## [Requirement]
Retype each line below without a single alteration.

## [Available records]

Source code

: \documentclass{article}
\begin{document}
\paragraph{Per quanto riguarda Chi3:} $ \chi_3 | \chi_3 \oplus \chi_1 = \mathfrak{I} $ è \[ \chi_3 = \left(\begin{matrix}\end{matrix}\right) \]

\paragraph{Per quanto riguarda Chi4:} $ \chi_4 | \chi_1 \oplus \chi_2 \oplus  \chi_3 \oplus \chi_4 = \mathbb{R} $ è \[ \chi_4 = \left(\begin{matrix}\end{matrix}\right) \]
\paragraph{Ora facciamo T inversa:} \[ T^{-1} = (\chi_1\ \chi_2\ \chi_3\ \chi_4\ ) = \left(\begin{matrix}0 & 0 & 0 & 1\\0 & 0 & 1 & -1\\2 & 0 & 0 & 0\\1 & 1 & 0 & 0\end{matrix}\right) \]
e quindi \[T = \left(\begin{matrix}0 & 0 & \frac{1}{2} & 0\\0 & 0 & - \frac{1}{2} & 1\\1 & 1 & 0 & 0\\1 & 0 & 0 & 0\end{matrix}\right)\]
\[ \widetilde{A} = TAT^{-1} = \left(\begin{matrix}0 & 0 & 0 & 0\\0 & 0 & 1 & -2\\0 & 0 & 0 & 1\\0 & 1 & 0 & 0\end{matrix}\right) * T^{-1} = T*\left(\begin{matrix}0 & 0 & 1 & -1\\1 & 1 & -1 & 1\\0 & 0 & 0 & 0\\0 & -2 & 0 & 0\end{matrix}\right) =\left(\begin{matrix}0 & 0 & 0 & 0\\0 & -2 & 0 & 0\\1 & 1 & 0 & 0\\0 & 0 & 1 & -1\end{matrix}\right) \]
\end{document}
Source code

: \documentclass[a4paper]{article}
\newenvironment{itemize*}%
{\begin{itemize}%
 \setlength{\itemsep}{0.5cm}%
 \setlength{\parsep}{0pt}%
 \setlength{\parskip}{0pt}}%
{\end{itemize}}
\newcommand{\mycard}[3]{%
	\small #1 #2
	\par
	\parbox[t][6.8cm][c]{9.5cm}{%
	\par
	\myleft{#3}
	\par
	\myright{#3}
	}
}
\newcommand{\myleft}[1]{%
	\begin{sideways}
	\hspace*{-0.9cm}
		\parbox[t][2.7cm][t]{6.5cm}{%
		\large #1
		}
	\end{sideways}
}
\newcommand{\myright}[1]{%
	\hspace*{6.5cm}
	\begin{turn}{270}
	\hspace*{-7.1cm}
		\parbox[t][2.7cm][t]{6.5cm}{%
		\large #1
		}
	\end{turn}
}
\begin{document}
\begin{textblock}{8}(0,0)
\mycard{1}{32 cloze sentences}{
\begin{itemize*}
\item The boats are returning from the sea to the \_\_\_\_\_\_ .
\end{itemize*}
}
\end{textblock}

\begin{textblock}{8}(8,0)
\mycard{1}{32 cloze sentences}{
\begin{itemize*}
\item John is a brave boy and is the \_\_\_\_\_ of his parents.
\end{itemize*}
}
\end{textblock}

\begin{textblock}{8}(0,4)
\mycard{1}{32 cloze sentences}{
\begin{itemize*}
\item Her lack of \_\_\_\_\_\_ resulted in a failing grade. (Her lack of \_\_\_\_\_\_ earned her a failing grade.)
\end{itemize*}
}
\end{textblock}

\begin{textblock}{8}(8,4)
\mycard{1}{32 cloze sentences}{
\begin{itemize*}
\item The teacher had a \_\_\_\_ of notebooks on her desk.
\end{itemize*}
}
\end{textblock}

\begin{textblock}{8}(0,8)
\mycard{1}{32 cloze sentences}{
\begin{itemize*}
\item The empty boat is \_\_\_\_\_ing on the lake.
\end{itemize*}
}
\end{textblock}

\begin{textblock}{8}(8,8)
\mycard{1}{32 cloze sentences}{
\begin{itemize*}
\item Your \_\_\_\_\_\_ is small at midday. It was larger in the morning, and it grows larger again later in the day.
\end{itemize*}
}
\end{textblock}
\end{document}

## [Answer for this exercise]
Source code

: \documentclass{article}
\begin{document}
\paragraph{Per quanto riguarda Chi3:} $ \chi_3 | \chi_3 \oplus \chi_1 = \mathfrak{I} $ è \[ \chi_3 = \left(\begin{matrix}\end{matrix}\right) \]

\paragraph{Per quanto riguarda Chi4:} $ \chi_4 | \chi_1 \oplus \chi_2 \oplus  \chi_3 \oplus \chi_4 = \mathbb{R} $ è \[ \chi_4 = \left(\begin{matrix}\end{matrix}\right) \]
\paragraph{Ora facciamo T inversa:} \[ T^{-1} = (\chi_1\ \chi_2\ \chi_3\ \chi_4\ ) = \left(\begin{matrix}0 & 0 & 0 & 1\\0 & 0 & 1 & -1\\2 & 0 & 0 & 0\\1 & 1 & 0 & 0\end{matrix}\right) \]
e quindi \[T = \left(\begin{matrix}0 & 0 & \frac{1}{2} & 0\\0 & 0 & - \frac{1}{2} & 1\\1 & 1 & 0 & 0\\1 & 0 & 0 & 0\end{matrix}\right)\]
\[ \widetilde{A} = TAT^{-1} = \left(\begin{matrix}0 & 0 & 0 & 0\\0 & 0 & 1 & -2\\0 & 0 & 0 & 1\\0 & 1 & 0 & 0\end{matrix}\right) * T^{-1} = T*\left(\begin{matrix}0 & 0 & 1 & -1\\1 & 1 & -1 & 1\\0 & 0 & 0 & 0\\0 & -2 & 0 & 0\end{matrix}\right) =\left(\begin{matrix}0 & 0 & 0 & 0\\0 & -2 & 0 & 0\\1 & 1 & 0 & 0\\0 & 0 & 1 & -1\end{matrix}\right) \]
\end{document}
Source code

: \documentclass[a4paper]{article}
\newenvironment{itemize*}%
{\begin{itemize}%
 \setlength{\itemsep}{0.5cm}%
 \setlength{\parsep}{0pt}%
 \setlength{\parskip}{0pt}}%
{\end{itemize}}
\newcommand{\mycard}[3]{%
	\small #1 #2
	\par
	\parbox[t][6.8cm][c]{9.5cm}{%
	\par
	\myleft{#3}
	\par
	\myright{#3}
	}
}
\newcommand{\myleft}[1]{%
	\begin{sideways}
	\hspace*{-0.9cm}
		\parbox[t][2.7cm][t]{6.5cm}{%
		\large #1
		}
	\end{sideways}
}
\newcommand{\myright}[1]{%
	\hspace*{6.5cm}
	\begin{turn}{270}
	\hspace*{-7.1cm}
		\parbox[t][2.7cm][t]{6.5cm}{%
		\large #1
		}
	\end{turn}
}
\begin{document}
\begin{textblock}{8}(0,0)
\mycard{1}{32 cloze sentences}{
\begin{itemize*}
\item The boats are returning from the sea to the \_\_\_\_\_\_ .
\end{itemize*}
}
\end{textblock}

\begin{textblock}{8}(8,0)
\mycard{1}{32 cloze sentences}{
\begin{itemize*}
\item John is a brave boy and is the \_\_\_\_\_ of his parents.
\end{itemize*}
}
\end{textblock}

\begin{textblock}{8}(0,4)
\mycard{1}{32 cloze sentences}{
\begin{itemize*}
\item Her lack of \_\_\_\_\_\_ resulted in a failing grade. (Her lack of \_\_\_\_\_\_ earned her a failing grade.)
\end{itemize*}
}
\end{textblock}

\begin{textblock}{8}(8,4)
\mycard{1}{32 cloze sentences}{
\begin{itemize*}
\item The teacher had a \_\_\_\_ of notebooks on her desk.
\end{itemize*}
}
\end{textblock}

\begin{textblock}{8}(0,8)
\mycard{1}{32 cloze sentences}{
\begin{itemize*}
\item The empty boat is \_\_\_\_\_ing on the lake.
\end{itemize*}
}
\end{textblock}

\begin{textblock}{8}(8,8)
\mycard{1}{32 cloze sentences}{
\begin{itemize*}
\item Your \_\_\_\_\_\_ is small at midday. It was larger in the morning, and it grows larger again later in the day.
\end{itemize*}
}
\end{textblock}
\end{document}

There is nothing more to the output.